The provincial government doesn't know enough about B.C.'s water supply or who is using it, putting this "valuable treasure" at risk, according to B.C.'s Auditor General John Doyle.

The Auditor General released a report today that examined existing information, protection measures and access controls in place to ensure groundwater sustainability. Doyle concluded that the ministry of environment does not have enough information about existing groundwater resources, and does not have adequate protection of groundwater or control over who is using it.

"What we found is that we're not good stewards as a province of this valuable treasure," Doyle said. "One million British Columbians actually rely upon this underground water for their day to day needs. That doesn't include agriculture or industry. The interaction between ground water, surface water and watersheds needs to be better understood and managed."
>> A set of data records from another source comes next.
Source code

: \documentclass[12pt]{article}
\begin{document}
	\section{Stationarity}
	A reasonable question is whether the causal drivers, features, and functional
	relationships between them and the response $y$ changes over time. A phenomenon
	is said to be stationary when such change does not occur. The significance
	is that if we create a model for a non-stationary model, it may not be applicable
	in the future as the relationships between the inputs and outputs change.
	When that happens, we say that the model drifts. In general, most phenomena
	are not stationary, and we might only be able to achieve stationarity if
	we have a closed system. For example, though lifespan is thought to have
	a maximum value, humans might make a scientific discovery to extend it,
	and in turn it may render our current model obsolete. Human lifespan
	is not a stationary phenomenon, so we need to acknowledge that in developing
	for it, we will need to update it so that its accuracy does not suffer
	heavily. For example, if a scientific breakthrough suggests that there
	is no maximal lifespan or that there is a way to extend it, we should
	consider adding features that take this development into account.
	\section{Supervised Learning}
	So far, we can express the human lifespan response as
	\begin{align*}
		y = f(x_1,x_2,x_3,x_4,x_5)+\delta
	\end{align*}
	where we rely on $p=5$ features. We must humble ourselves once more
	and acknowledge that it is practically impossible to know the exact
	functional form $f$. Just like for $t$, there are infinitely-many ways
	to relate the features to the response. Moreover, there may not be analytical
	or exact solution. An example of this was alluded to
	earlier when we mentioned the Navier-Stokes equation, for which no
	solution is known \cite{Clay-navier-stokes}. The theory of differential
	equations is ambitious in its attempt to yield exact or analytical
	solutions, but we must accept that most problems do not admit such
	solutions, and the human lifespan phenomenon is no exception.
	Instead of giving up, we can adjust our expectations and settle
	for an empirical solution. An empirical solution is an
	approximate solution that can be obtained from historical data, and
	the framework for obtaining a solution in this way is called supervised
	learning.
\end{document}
The report made seven recommendations, which include:

  1. Classifying the provincial aquifiers in priority areas
  2. Review the Provincial Ambient Groundwater Quality Monitoring Network to ensure there is sufficient monitoring of groundwater levels and quality across the province.
  3. Develop a groundwater information management strategy that takes into account detailed scientific information and identified trends
  4. Take the lead on coordinating the consolidation of all of the groundwater monitoring information collected by provincial ministries and other agencies
  5. Develop and deploy systems to protect groundwater from depletion and contamination
  6. Develop a framework that clearly outlines the roles and responsibilities for managing groundwater provincially and locally
  7. Ensure that integrated watershed management plans are developed for all priority watersheds.

The report noted that the ministry is already in the process of reviewing its Groundwater Program, and is updating the provincial Water Act through its Living Water Smart program.

However, the report also noted that "while the ministry has a number of initiatives underway that will continue to protect groundwater quality and quantity, to fully implement the audit recommendations will require substantial additional funding and staff. Costs associated with upgrading the existing databases for groundwater data and to classify and characterize aquifers are in the order of $4.5 million over the next five years."

Doyle also said that the current situation in British Columbia is that "almost anyone can drill a hole and access water." The issue of water withdrawals in B.C. is becoming more important as oil and gas development expands. In August, the B.C.'s Oil and Gas Commission suspended water withdrawals in the Peace River watershed a few days after releasing it's first ever report on water use in the oil and gas industry. The report found that in one year, from April 2009 to March, 2010, the industry withdrew more than 78 million cubic metres of water.

The ministry of environment responded to requests for comment with a written statement that reads in part: "The Ministry of Environment recognizes the need to protect the quality and quantity of our groundwater, and this audit report presents valuable information on the importance of groundwater resources."

"While government has a number of initiatives underway that will continue to protect groundwater quality and quantity, fully implementing the audit recommendations will require significant resources that will have to be carefully considered in light of government's priorities."